The terms and words used in the following description and claims are not limited to the bibliographical meanings, but, are merely used by the inventor to enable a clear and consistent understanding of the invention. Accordingly, it should be apparent to those skilled in the art that the following description of exemplary embodiments of the present invention are provided for illustration purpose only and not for the purpose of limiting the invention as defined by the appended claims and their equivalents. It is to be understood that the singular forms “a,” “an,” and “the” include plural referents unless the context clearly dictates otherwise. Thus, for example, reference to “a component surface” includes reference to one or more of such surfaces.
Figure 1-3 illustrates a heat sink base and the fin bonding technique, and the conventional bonded and tapered heat sink manufacturing process known in the prior art.

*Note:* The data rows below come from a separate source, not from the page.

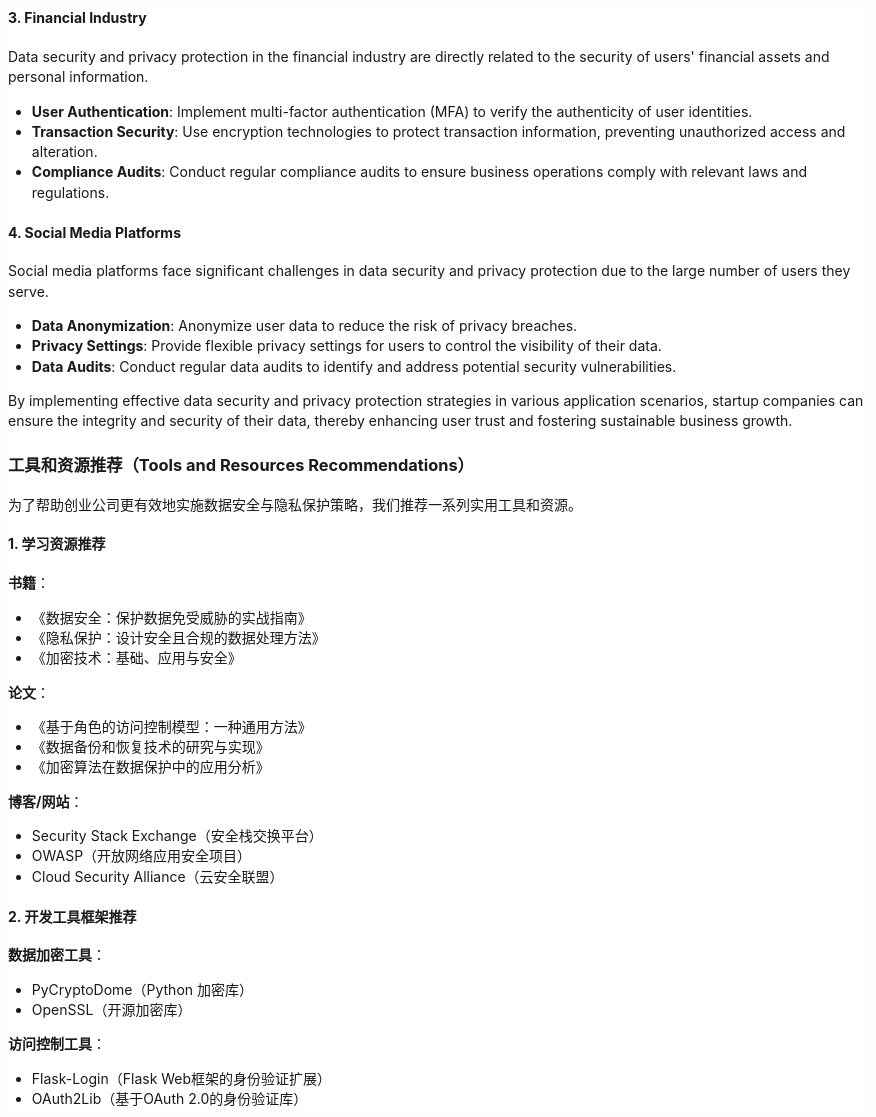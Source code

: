 #### 3. Financial Industry

Data security and privacy protection in the financial industry are directly related to the security of users' financial assets and personal information.

- **User Authentication**: Implement multi-factor authentication (MFA) to verify the authenticity of user identities.
- **Transaction Security**: Use encryption technologies to protect transaction information, preventing unauthorized access and alteration.
- **Compliance Audits**: Conduct regular compliance audits to ensure business operations comply with relevant laws and regulations.

#### 4. Social Media Platforms

Social media platforms face significant challenges in data security and privacy protection due to the large number of users they serve.

- **Data Anonymization**: Anonymize user data to reduce the risk of privacy breaches.
- **Privacy Settings**: Provide flexible privacy settings for users to control the visibility of their data.
- **Data Audits**: Conduct regular data audits to identify and address potential security vulnerabilities.

By implementing effective data security and privacy protection strategies in various application scenarios, startup companies can ensure the integrity and security of their data, thereby enhancing user trust and fostering sustainable business growth.

### 工具和资源推荐（Tools and Resources Recommendations）

为了帮助创业公司更有效地实施数据安全与隐私保护策略，我们推荐一系列实用工具和资源。

#### 1. 学习资源推荐

**书籍**：
- 《数据安全：保护数据免受威胁的实战指南》
- 《隐私保护：设计安全且合规的数据处理方法》
- 《加密技术：基础、应用与安全》

**论文**：
- 《基于角色的访问控制模型：一种通用方法》
- 《数据备份和恢复技术的研究与实现》
- 《加密算法在数据保护中的应用分析》

**博客/网站**：
- Security Stack Exchange（安全栈交换平台）
- OWASP（开放网络应用安全项目）
- Cloud Security Alliance（云安全联盟）

#### 2. 开发工具框架推荐

**数据加密工具**：
- PyCryptoDome（Python 加密库）
- OpenSSL（开源加密库）

**访问控制工具**：
- Flask-Login（Flask Web框架的身份验证扩展）
- OAuth2Lib（基于OAuth 2.0的身份验证库）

Figure 4-8 illustrates a process flow chart of a heat sink manufacturing and different views of the heat sink in accordance to the present invention. The present invention relates to a unitary heat sink and relates to the heat sink for removing heat from electronic components such as a Printed Circuit Board (PCB). The heat sink is used for cooling electronic components on a PCB, with fins forming an integral part of the base of the heat sink. The heat sink is used for handling high wattages of thermal load in a forced air-cooled environment. The unitary heat sink for electronic devices includes a base (500) and a fin array (506) in the form of a unitary piece. The base portion of the heat sink made of a rectangular profile has a plurality of variations in height on the first side (502) in order to mate proximately to surfaces of the heat dissipating components on a printed circuit board (PCB). This eliminates the need to have multiple individual heat sinks on each of the heat dissipating components. This also ensures minimal use of thermal paste or selects a gap pad of smaller thickness, thus providing better heat transfer. A thermal interface material (TIM) of very small thermal impedance is inserted between the heat producing device (e.g. the PCB) and the heat sink (heat dissipation device) to bring down the overall thermal resistance of the arrangement. Eliminating the TIM would increase the thermal resistance to a great extent due to minute air gaps between the heat sink and the heat producing device.
The second side (504) of the base (500) has an array of predetermined number of the fins (506) extending outwardly at a predetermined height. The thickness of the fin is smaller than the spacing between the fins. In an example embodiment, the thickness of the fin may be but not limited to 0.3mm to 1mm and the gap between the adjacent fins is as narrow as 1mm. The thickness of the fin can be uniform throughout its height or can vary depending on the thermal performance required for the application. In an example embodiment, the ratio of the fin height dimension to the spacing between the adjacent fins may be but not limited to 30:1. This provides a maximum surface area in the given volume for superior thermal enactment. A high ratio of the fin height to the spacing between adjacent fins is accomplished in the present invention, thereby manufacturing the compact heat sinks with superior thermal performance. The fin array (506) has a recessed portion (508) positioned substantially halfway of the fin array (506) and the recessed portion (508) has at least one opening (510) in order to allow a locking member for securing the heat sink to the electronic component on the PCB. - The projections (512) are provided at the top of the individual fins, on either side to strengthen them, and also to help in easy handling of the heat sink without bending of thin fins. This design also helps in better cooling of electronic components, which are at the farther end of the PCB, away from the source of air supply.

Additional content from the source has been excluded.